If I could cast Batman, I'd pick Gabriel Macht. He'd make an excellent Bruce Wayne, and has the brooding stare every great Batman needs.


----------



## MFB (May 15, 2014)

StevenC said:


> If I could cast Batman, I'd pick Gabriel Macht. He'd make an excellent Bruce Wayne, and has the brooding stare every great Batman needs.



Him? He's kind of a small dude and I don't think Hollywood's going to risk him in another comic leading role given how well he did in "The Spirit." That movie fvcking BLEW.


----------



## ah_graylensman (May 15, 2014)

MFB said:


> Him? He's kind of a small dude and I don't think Hollywood's going to risk him in another comic leading role given how well he did in "The Spirit." That movie fvcking BLEW.
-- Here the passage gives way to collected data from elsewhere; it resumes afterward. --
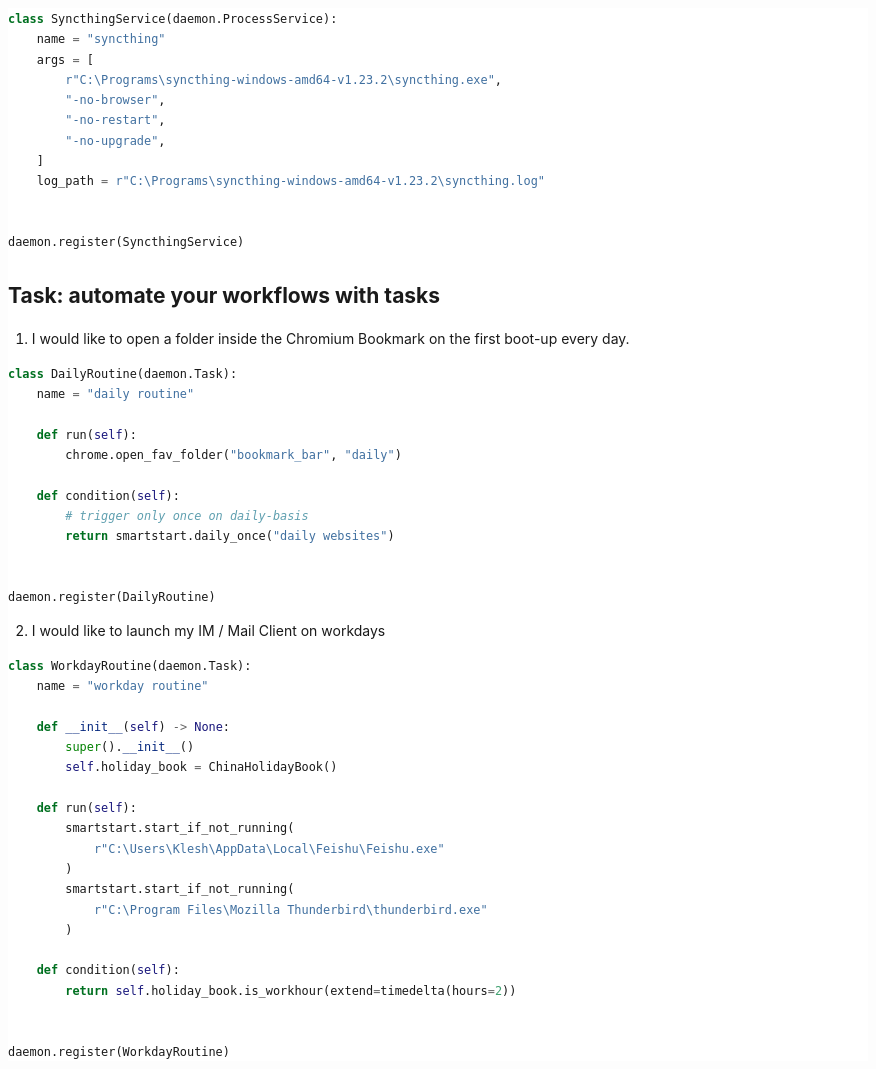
 ```py
class SyncthingService(daemon.ProcessService):
    name = "syncthing"
    args = [
        r"C:\Programs\syncthing-windows-amd64-v1.23.2\syncthing.exe",
        "-no-browser",
        "-no-restart",
        "-no-upgrade",
    ]
    log_path = r"C:\Programs\syncthing-windows-amd64-v1.23.2\syncthing.log"


daemon.register(SyncthingService)
```


## Task: automate your workflows with tasks

1. I would like to open a folder inside the Chromium Bookmark on the first boot-up every day.
```python
class DailyRoutine(daemon.Task):
    name = "daily routine"

    def run(self):
        chrome.open_fav_folder("bookmark_bar", "daily")

    def condition(self):
        # trigger only once on daily-basis
        return smartstart.daily_once("daily websites")


daemon.register(DailyRoutine)
```

2. I would like to launch my IM / Mail Client on workdays
```python
class WorkdayRoutine(daemon.Task):
    name = "workday routine"

    def __init__(self) -> None:
        super().__init__()
        self.holiday_book = ChinaHolidayBook()

    def run(self):
        smartstart.start_if_not_running(
            r"C:\Users\Klesh\AppData\Local\Feishu\Feishu.exe"
        )
        smartstart.start_if_not_running(
            r"C:\Program Files\Mozilla Thunderbird\thunderbird.exe"
        )

    def condition(self):
        return self.holiday_book.is_workhour(extend=timedelta(hours=2))


daemon.register(WorkdayRoutine)
```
That had a lot more to do with Frank Miller than Gabriel Macht, but Hollywood has an unpleasant habit of holding actors accountable for the f*ckups of writers, directors, and producers...


----------



## MFB (May 15, 2014)

ah_graylensman said:


> Hollywood has an unpleasant habit of holding actors accountable for the f*ckups of writers, directors, and producers...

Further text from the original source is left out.